I think much of how compiler tools work particularly in embedded systems is not
well understood by many developers and with Arduino, the IDE hides much of
how it works with has both good and bad sides.
The bad side is that the typical Arduino user is very ignorant as to how the
modules are compiled and the final linked images are created.
I see much misunderstanding and misinformation being flung around in this thread.
(solar_eta descriptions is correct, however, there have been some recent
additions to the compiler toolsets to aid the less skilled developer in creating smaller linked images -
so some of this is a repeat of solar's description)
A first point of clarification is that what Arduino calls "libraries" are not libraries at all
in terms of the compiler tools.
A true library is a collection of compiled objects that are archived into a .a file.
The Arduino IDE does build a real library for the core code. All the other "libraries" regardless
of whether it is a 3rd party "library" or the "libraries" included with the IDE are NOT libraries
as far as the compiler tools are concerned.
They are just a bunch of source modules that are compiled into .o objects and then linked in.
In fact the goofy way the IDE does its build process the .o files from an arduino "library"
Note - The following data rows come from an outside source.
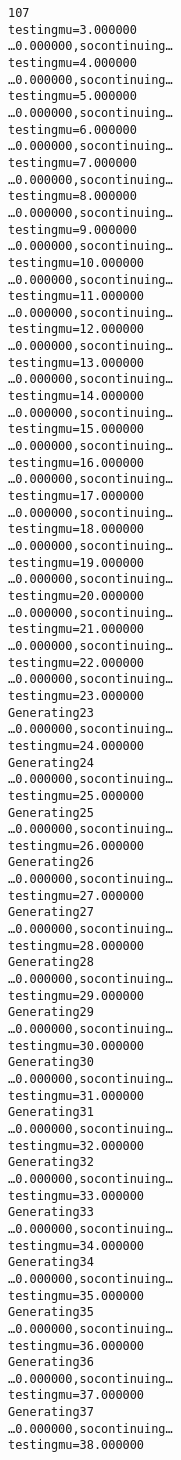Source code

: \documentclass[letterpaper,10pt,english]{/opt/local/Library/Frameworks/Python.framework/Versions/3.3/lib/python3.3/site-packages/Sphinx-1.2.1-py3.3.egg/sphinx/texinputs/sphinxhowto}
\newenvironment{InvisibleVerbatim}
        {\begin{mdframed}[leftmargin=0.1\linewidth,innerleftmargin=3pt,innerrightmargin=3pt, userdefinedwidth=1\linewidth, linewidth=0pt, linecolor=white, usetwoside=false]}
        {\end{mdframed}}
\begin{document}
        

            
                \begin{InvisibleVerbatim}
                \vspace{-0.5\baselineskip}
\begin{alltt}107
testing mu=3.000000
\ldots 0.000000, so continuing\ldots
testing mu=4.000000
\ldots 0.000000, so continuing\ldots
testing mu=5.000000
\ldots 0.000000, so continuing\ldots
testing mu=6.000000
\ldots 0.000000, so continuing\ldots
testing mu=7.000000
\ldots 0.000000, so continuing\ldots
testing mu=8.000000
\ldots 0.000000, so continuing\ldots
testing mu=9.000000
\ldots 0.000000, so continuing\ldots
testing mu=10.000000
\ldots 0.000000, so continuing\ldots
testing mu=11.000000
\ldots 0.000000, so continuing\ldots
testing mu=12.000000
\ldots 0.000000, so continuing\ldots
testing mu=13.000000
\ldots 0.000000, so continuing\ldots
testing mu=14.000000
\ldots 0.000000, so continuing\ldots
testing mu=15.000000
\ldots 0.000000, so continuing\ldots
testing mu=16.000000
\ldots 0.000000, so continuing\ldots
testing mu=17.000000
\ldots 0.000000, so continuing\ldots
testing mu=18.000000
\ldots 0.000000, so continuing\ldots
testing mu=19.000000
\ldots 0.000000, so continuing\ldots
testing mu=20.000000
\ldots 0.000000, so continuing\ldots
testing mu=21.000000
\ldots 0.000000, so continuing\ldots
testing mu=22.000000
\ldots 0.000000, so continuing\ldots
testing mu=23.000000
Generating 23
\ldots 0.000000, so continuing\ldots
testing mu=24.000000
Generating 24
\ldots 0.000000, so continuing\ldots
testing mu=25.000000
Generating 25
\ldots 0.000000, so continuing\ldots
testing mu=26.000000
Generating 26
\ldots 0.000000, so continuing\ldots
testing mu=27.000000
Generating 27
\ldots 0.000000, so continuing\ldots
testing mu=28.000000
Generating 28
\ldots 0.000000, so continuing\ldots
testing mu=29.000000
Generating 29
\ldots 0.000000, so continuing\ldots
testing mu=30.000000
Generating 30
\ldots 0.000000, so continuing\ldots
testing mu=31.000000
Generating 31
\ldots 0.000000, so continuing\ldots
testing mu=32.000000
Generating 32
\ldots 0.000000, so continuing\ldots
testing mu=33.000000
Generating 33
\ldots 0.000000, so continuing\ldots
testing mu=34.000000
Generating 34
\ldots 0.000000, so continuing\ldots
testing mu=35.000000
Generating 35
\ldots 0.000000, so continuing\ldots
testing mu=36.000000
Generating 36
\ldots 0.000000, so continuing\ldots
testing mu=37.000000
Generating 37
\ldots 0.000000, so continuing\ldots
testing mu=38.000000

\end{alltt}
\end{InvisibleVerbatim}
\end{document}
will be compiled to a .o file and linked in if the sketch simply includes a header from that "library's"
In terms of whether unused code is linked in by the linker or removed by the linker
both can be correct.
The compiler creates compiled .o object modules.
The linker links compiled object .o modules to create a final image.
Those compiled .o files can be directly specified or can be pulled from a library .a file.
The Arduino IDE creates and uses only a single library .a file - it is the core files.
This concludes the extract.